How These Two Drugs Work Differently

Alendronate binds to hydroxyapatite in bone and is ingested by osteoclasts, triggering apoptosis and reducing bone resorption. Romosozumab blocks sclerostin, a protein secreted by osteocytes that normally suppresses the Wnt signaling pathway. Blocking sclerostin does two things at once: it activates osteoblasts (bone formation goes up) and suppresses RANKL-mediated osteoclast activity (bone resorption goes down). No other approved osteoporosis drug does both simultaneously.

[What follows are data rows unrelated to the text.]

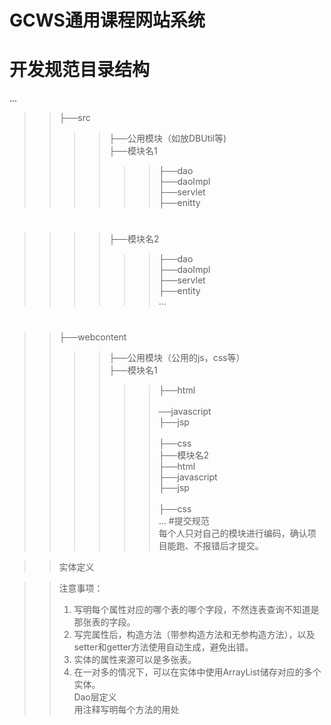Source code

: GCWS通用课程网站系统
===================
开发规范目录结构
===============
...
>>├──src<br>
>>>>├──公用模块（如放DBUtil等)<br>
>>>>├──模块名1<br>
>>>>>>├──dao<br>
>>>>>>├──daoImpl<br>
>>>>>>├──servlet<br>
>>>>>>├──enitty<br>
#
>>>>├──模块名2<br>
>>>>>>├──dao<br>
>>>>>>├──daoImpl<br>
>>>>>>├──servlet<br>
>>>>>>├──entity<br>
...
#
>>├──webcontent<br>
>>>>├──公用模块（公用的js，css等）<br>
>>>>├──模块名1<br>
>>>>>>├──html<br><br>
>>>>>>──javascript<br>
>>>>>>├──jsp<br><br>
>>>>>>├──css<br>
>>>>├──模块名2<br>
>>>>>>├──html<br>
>>>>>>├──javascript<br>
>>>>>>├──jsp<br><br>
>>>>>>├──css<br>
...
#提交规范<br>
>>每个人只对自己的模块进行编码，确认项目能跑、不报错后才提交。<br>

>>实体定义	<br>
 
>>注意事项：<br>
>>1.	写明每个属性对应的哪个表的哪个字段，不然连表查询不知道是那张表的字段。<br>
>>2.	写完属性后，构造方法（带参构造方法和无参构造方法），以及setter和getter方法使用自动生成，避免出错。<br>
>>3.	实体的属性来源可以是多张表。<br>
>>4.	在一对多的情况下，可以在实体中使用ArrayList储存对应的多个实体。<br>
>>Dao层定义<br>
>>用注释写明每个方法的用处<br>
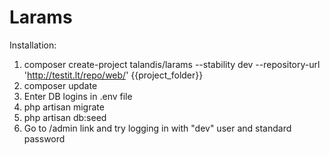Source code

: # Larams

Installation: 

1. composer create-project talandis/larams --stability dev --repository-url 'http://testit.lt/repo/web/' {{project_folder}}
2. composer update
3. Enter DB logins in .env file
4. php artisan migrate
5. php artisan db:seed
6. Go to /admin link and try logging in with "dev" user and standard password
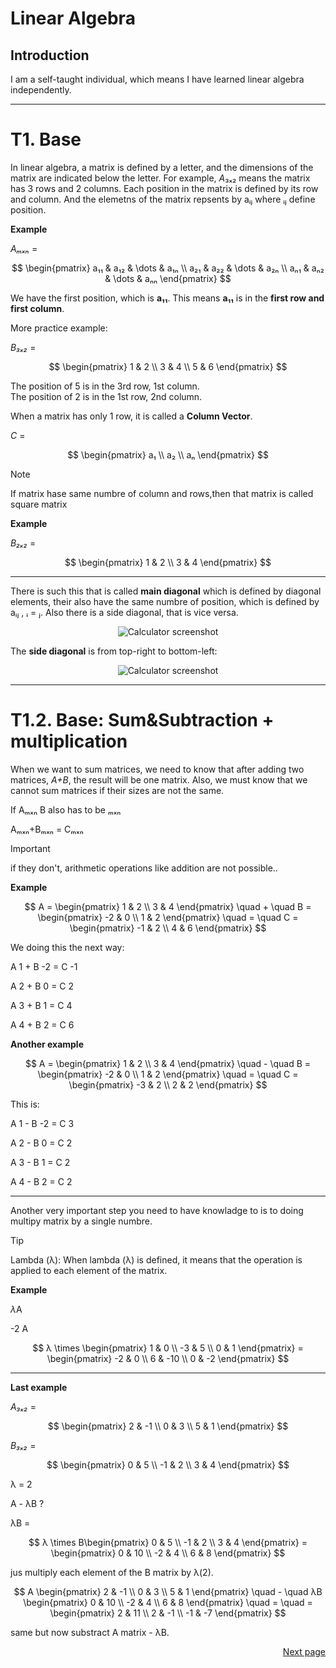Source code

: # Linear Algebra

## Introduction

I am a self-taught individual, which means I have learned linear algebra independently.

---

# T1. Base

In linear algebra, a matrix is defined by a letter, and the dimensions of the matrix are indicated below the letter. For example, *A*₃ₓ₂ means the matrix has 3 rows and 2 columns. Each position in the matrix is defined by its row and column.
And the elemetns of the matrix repsents by aᵢⱼ where ᵢⱼ define position.

**Example**

*Aₘₓₙ* =

$$
\begin{pmatrix}
  a₁₁ & a₁₂ & \dots & a₁ₙ  \\
  a₂₁ & a₂₂ & \dots & a₂ₙ  \\
  aₙ₁ & aₙ₂ & \dots & aₙₙ 
\end{pmatrix}
$$

We have the first position, which is **a₁₁**. This means **a₁₁** is in the **first row and first column**.

More practice example:

*B₃ₓ₂* =

$$
\begin{pmatrix}
  1 & 2  \\
  3 & 4  \\
  5 & 6 
\end{pmatrix}
$$

The position of 5 is in the 3rd row, 1st column.  
The position of 2 is in the 1st row, 2nd column.

When a matrix has only 1 row, it is called a **Column Vector**.

*C* =

$$
\begin{pmatrix}
  a₁ \\
  a₂ \\
  aₙ
\end{pmatrix}
$$



> [!NOTE]  
> If matrix hase same numbre of column and rows,then that matrix is called square matrix
>
>**Example**
>
>*B₂ₓ₂* =
>
>$$
>\begin{pmatrix}
>  1 & 2  \\
>  3 & 4   
>\end{pmatrix}
>$$



---
There is such this that is called **main diagonal** which is defined by diagonal elements, their also have the same numbre of position, which is defined by aᵢⱼ , ᵢ = ⱼ. 
Also there is a side diagonal, that is vice versa. 
<p align="center">
   <img src="https://github.com/user-attachments/assets/fa011eb9-92aa-46f3-9918-ec3e09d4bbee" alt="Calculator screenshot" />
</p>


The **side diagonal** is from top-right to bottom-left:

<p align="center">
   <img src="https://github.com/user-attachments/assets/c50a5ba9-135f-4bab-91e7-a3290871f201" alt="Calculator screenshot" />
</p>

---

# T1.2. Base: Sum&Subtraction + multiplication


When we want to sum matrices, we need to know that after adding two matrices, *A+B*, the result will be one matrix. Also, we must know that we cannot sum matrices if their sizes are not the same.

If Aₘₓₙ B also has to be ₘₓₙ

Aₘₓₙ+Bₘₓₙ = Cₘₓₙ 

> [!IMPORTANT]  
> if they don't, arithmetic operations like addition are not possible..

**Example**

$$
A = \begin{pmatrix}
  1 & 2  \\
  3 & 4   
\end{pmatrix}
\quad + \quad
B = \begin{pmatrix}
  -2 & 0  \\
  1 & 2   
\end{pmatrix}
\quad = \quad
C = \begin{pmatrix}
  -1 & 2  \\
  4 & 6
\end{pmatrix}
$$

We doing this the next way:


A 1 + B -2 = C -1

A 2 + B 0 = C 2 

A 3 + B 1 = C 4

A 4 + B 2 = C 6


**Another example**


$$
A = \begin{pmatrix}
  1 & 2  \\
  3 & 4   
\end{pmatrix}
\quad - \quad
B = \begin{pmatrix}
  -2 & 0  \\
  1 & 2   
\end{pmatrix}
\quad = \quad
C = \begin{pmatrix}
  -3 & 2  \\
  2 & 2
\end{pmatrix}
$$

This is:

A 1 - B -2 = C 3

A 2 - B 0 = C 2

A 3 - B 1 = C 2

A 4 - B 2 = C 2 

--- 

Another very important step you need to have knowladge to is to doing multipy matrix by a single numbre.

> [!TIP]
> Lambda (λ): When lambda (λ) is defined, it means that the operation is applied to each element of the matrix.

**Example**

*λ*A

-2 А

$$
λ \times \begin{pmatrix}
    1 & 0 \\
    -3 & 5 \\
    0 & 1
\end{pmatrix}
= \begin{pmatrix}
    -2 & 0 \\
    6 & -10 \\
    0 & -2
\end{pmatrix}
$$

---

**Last example**

*A₃ₓ₂* =

$$
\begin{pmatrix}
  2 & -1  \\
  0 & 3  \\
  5 & 1 
\end{pmatrix}
$$

*B₃ₓ₂* =

$$
\begin{pmatrix}
  0 & 5  \\
  -1 & 2  \\
  3 & 4 
\end{pmatrix}
$$

λ = 2

A - λB ?



λB = 


$$
λ \times B\begin{pmatrix}
    0 & 5 \\
    -1 & 2 \\
    3 & 4
\end{pmatrix}
= \begin{pmatrix}
    0 & 10 \\
    -2 & 4 \\
    6 & 8
\end{pmatrix}
$$

jus multiply each element of the B matrix by λ(2).



$$
A \begin{pmatrix}
  2 & -1  \\
  0 & 3  \\
  5 & 1 
\end{pmatrix}
\quad - \quad
λB \begin{pmatrix}
    0 & 10 \\
    -2 & 4 \\
    6 & 8
\end{pmatrix}
\quad = \quad
 = \begin{pmatrix}
    2 & 11 \\
    2 & -1 \\
    -1 & -7
\end{pmatrix}
$$

same but now substract A matrix - λB.

<p align="right">
  <a href="https://github.com/21Sec0nds/LinearAlgebra/tree/T2">Next page</a>
</p>

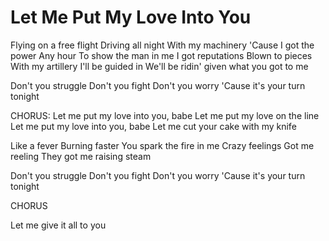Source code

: # Let Me Put My Love Into You

Flying on a free flight
Driving all night
With my machinery
'Cause I got the power
Any hour
To show the man in me
I got reputations
Blown to pieces
With my artillery
I'll be guided in
We'll be ridin'
given what you got to me

Don't you struggle
Don't you fight
Don't you worry
'Cause it's your turn tonight

CHORUS:
Let me put my love into you, babe
Let me put my love on the line
Let me put my love into you, babe
Let me cut your cake with my knife

Like a fever
Burning faster
You spark the fire in me
Crazy feelings
Got me reeling
They got me raising steam

Don't you struggle
Don't you fight
Don't you worry
'Cause it's your turn tonight

CHORUS

Let me give it all to you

Alendronate: Antiresorptive Only

Alendronate has been in clinical use since FDA approval in 1995 and is covered by virtually every formulary as a generic. The standard dose is 70 mg oral once weekly. In the Fracture Intervention Trial (FIT, N=2,027), three years of alendronate reduced new vertebral fractures by 47% and hip fractures by 51% in women with existing vertebral fractures compared with placebo [1]. The drug accumulates in bone for years, which creates a residual antiresorptive effect after discontinuation but also raises long-term concerns about atypical femoral fracture after more than five years of continuous use [2].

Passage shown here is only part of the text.